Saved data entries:
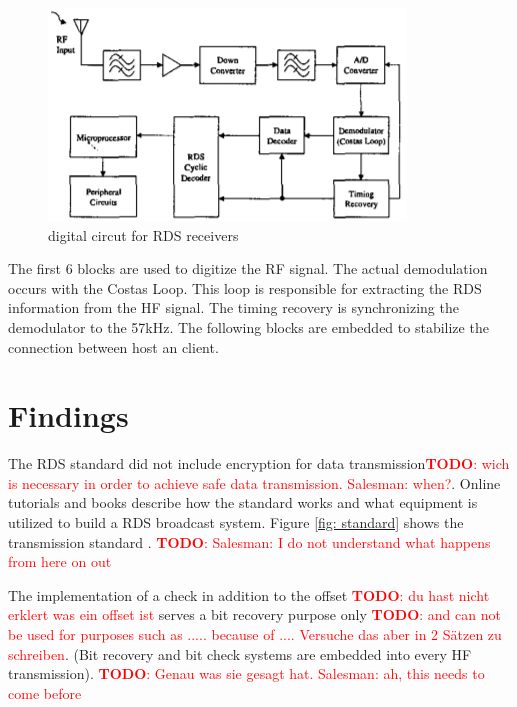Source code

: \documentclass[conference,12pt,a4paper]{IEEEtran}
\newcommand{\todo}[1]{\textcolor{red}{\textbf{TODO}: #1}}
\begin{document}
	\begin{figure}[h]
		\centering
		\includegraphics[width = \linewidth]{img/circut}
		\caption{digital circut for RDS receivers}
		\label{fig: receiverCircut}
	\end{figure}

	The first 6 blocks are used to digitize the RF signal. The actual demodulation occurs with the Costas Loop. This loop is responsible for extracting the RDS information from the HF signal. The timing recovery is synchronizing the demodulator to the 57kHz. The following blocks are embedded to stabilize the connection between host an client.    



	
	\section{Findings}
	
	The RDS standard did not include encryption for data transmission\todo{wich is necessary in order to achieve safe data transmission. Salesman: when?}. Online tutorials and books describe how the standard works and what equipment is utilized to build a RDS broadcast system. Figure \ref{fig: standard} shows the transmission standard \cite{DIN_EN}. \todo{Salesman: I do not understand what happens from here on out }
	
	
	The implementation of a check in addition to the offset \todo{du hast nicht erklert was ein offset ist} serves a bit recovery purpose only \todo{and can not be used for purposes such as ..... because of .... Versuche das aber in 2 Sätzen zu schreiben}. (Bit recovery and bit check systems are embedded into every HF transmission). \todo{Genau was sie gesagt hat. Salesman: ah, this needs to come before}
	
\end{document}
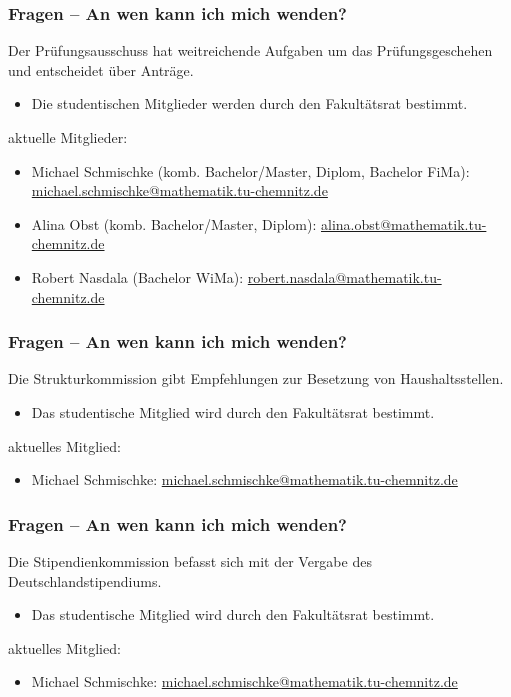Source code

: \begin{frame}
\frametitle{Fragen -- An wen kann ich mich wenden?}
\begin{block}{\vphantom{X}}
	Der Prüfungsausschuss hat weitreichende Aufgaben um das Prüfungsgeschehen und entscheidet über Anträge.
\end{block}
\begin{itemize}
	\item Die studentischen Mitglieder werden durch den Fakultätsrat bestimmt.
\end{itemize}
aktuelle Mitglieder:
\begin{itemize}
	\item Michael Schmischke (komb. Bachelor/Master, Diplom, Bachelor FiMa): \href{mailto:michael.schmischke@mathematik.tu-chemnitz.de}{michael.schmischke@mathematik.tu-chemnitz.de}   
	\item Alina Obst (komb. Bachelor/Master, Diplom): \href{mailto:alina.obst@mathematik.tu-chemnitz.de}{alina.obst@mathematik.tu-chemnitz.de}  
	\item Robert Nasdala (Bachelor WiMa): \href{mailto:robert.nasdala@mathematik.tu-chemnitz.de}{robert.nasdala@mathematik.tu-chemnitz.de}  
\end{itemize}
\end{frame}

\begin{frame}
\frametitle{Fragen -- An wen kann ich mich wenden?}
\begin{block}{\vphantom{X}}
	Die Strukturkommission gibt Empfehlungen zur Besetzung von Haushaltsstellen.
\end{block}
\begin{itemize}
	\item Das studentische Mitglied wird durch den Fakultätsrat bestimmt.
\end{itemize}
aktuelles Mitglied:
\begin{itemize}
	\item Michael Schmischke: \href{mailto:michael.schmischke@mathematik.tu-chemnitz.de}{michael.schmischke@mathematik.tu-chemnitz.de}   
\end{itemize}
\end{frame}

\begin{frame}
\frametitle{Fragen -- An wen kann ich mich wenden?}
\begin{block}{\vphantom{X}}
	Die Stipendienkommission befasst sich mit der Vergabe des Deutschlandstipendiums.
\end{block}
\begin{itemize}
	\item Das studentische Mitglied wird durch den Fakultätsrat bestimmt.
\end{itemize}
aktuelles Mitglied:
\begin{itemize}
	\item Michael Schmischke: \href{mailto:michael.schmischke@mathematik.tu-chemnitz.de}{michael.schmischke@mathematik.tu-chemnitz.de}   
\end{itemize}
\end{frame}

ASSIGNMENT: Please copy out each line in the entries that mentions the string "todo".

RESULT OF THIS EXERCISE:
\newcommand{\todo}[1]{\textcolor{red}{\textbf{TODO}: #1}}
	The RDS standard did not include encryption for data transmission\todo{wich is necessary in order to achieve safe data transmission. Salesman: when?}. Online tutorials and books describe how the standard works and what equipment is utilized to build a RDS broadcast system. Figure \ref{fig: standard} shows the transmission standard \cite{DIN_EN}. \todo{Salesman: I do not understand what happens from here on out }
	The implementation of a check in addition to the offset \todo{du hast nicht erklert was ein offset ist} serves a bit recovery purpose only \todo{and can not be used for purposes such as ..... because of .... Versuche das aber in 2 Sätzen zu schreiben}. (Bit recovery and bit check systems are embedded into every HF transmission). \todo{Genau was sie gesagt hat. Salesman: ah, this needs to come before}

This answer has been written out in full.